Key concepts you must understand before architecting a multi-account setup:
- Management Account — The root account that creates and manages the organization. Never run production workloads here. Its only job is governance.
- Member Accounts — Individual AWS accounts that belong to the organization. Each gets its own root user, IAM namespace, and service quotas.
- Organizational Units (OUs) — Logical containers for member accounts. Policies attached to an OU apply to all accounts nested inside it, including child OUs.
- Service Control Policies (SCPs) — IAM-like policy documents applied at the root, OU, or account level. They define the maximum permissions any principal in that scope can have — even the account's root user.
- Consolidated Billing — All charges roll up to the management account. Reserved Instance and Savings Plan discounts are shared across the organization automatically.
Enabling AWS Organizations
If you haven't already created an organization, the AWS CLI makes it a single command:
# Create a new organization (run from management account)
aws organizations create-organization --feature-set ALL
# List all accounts in the org
aws organizations list-accounts
# Describe the organization root
aws organizations list-roots
# List OUs under the root
aws organizations list-organizational-units-for-parent \
--parent-id r-xxxx # replace with your root ID
The --feature-set ALL flag enables both consolidated billing AND all policy types including SCPs.
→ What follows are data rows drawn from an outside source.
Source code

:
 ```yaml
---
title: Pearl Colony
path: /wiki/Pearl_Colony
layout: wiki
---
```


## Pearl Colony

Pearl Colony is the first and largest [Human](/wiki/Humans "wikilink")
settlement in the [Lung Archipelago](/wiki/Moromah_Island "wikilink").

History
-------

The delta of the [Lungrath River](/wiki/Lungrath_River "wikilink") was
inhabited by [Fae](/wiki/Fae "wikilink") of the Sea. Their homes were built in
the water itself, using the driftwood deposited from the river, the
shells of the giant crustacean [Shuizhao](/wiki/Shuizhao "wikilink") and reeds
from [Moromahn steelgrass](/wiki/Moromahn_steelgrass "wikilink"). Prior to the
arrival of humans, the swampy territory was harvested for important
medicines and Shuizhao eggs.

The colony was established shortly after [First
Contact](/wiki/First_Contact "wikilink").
Using CONSOLIDATED_BILLING only gives you billing but no SCPs — always choose ALL for a real governance setup.
OU Design and Account Structure
Your OU hierarchy determines how policies cascade. A flat structure is easier to reason about; deep nesting becomes hard to audit. The AWS recommended starting hierarchy looks like this:
Root
├── Security OU
│ ├── Log Archive Account ← CloudTrail, Config, VPC flow logs
│ └── Security Tooling Account ← GuardDuty, Security Hub, Inspector
├── Infrastructure OU
│ ├── Shared Services Account ← DNS, Active Directory, transit gateway
│ └── Network Account ← VPCs, TGW attachments, egress
├── Workloads OU
│ ├── Dev OU
│ │ └── dev-app-a account
│ ├── Staging OU
│ │ └── staging-app-a account
│ └── Prod OU
│ └── prod-app-a account
└── Sandbox OU
└── Developer sandbox accounts (short-lived, loose SCPs)
Creating an OU and moving accounts with the CLI:
# Create an OU under root
aws organizations create-organizational-unit \
--parent-id r-xxxx \
--name "Workloads"
# Create a child OU under Workloads
aws organizations create-organizational-unit \
--parent-id ou-xxxx-yyyyyyy \
--name "Prod"
# Move an account into an OU
aws organizations move-account \
--account-id 123456789012 \
--source-parent-id r-xxxx \
--destination-parent-id ou-xxxx-yyyyyyy
Service Control Policies (SCPs)
SCPs are JSON policy documents that set the permission guardrails for every IAM principal in the accounts they cover. They do not grant permissions — they only restrict them. An action is allowed only if it is permitted by both the SCP and the IAM policy attached to the principal.
FullAWSAccess SCP attached to root allows everything).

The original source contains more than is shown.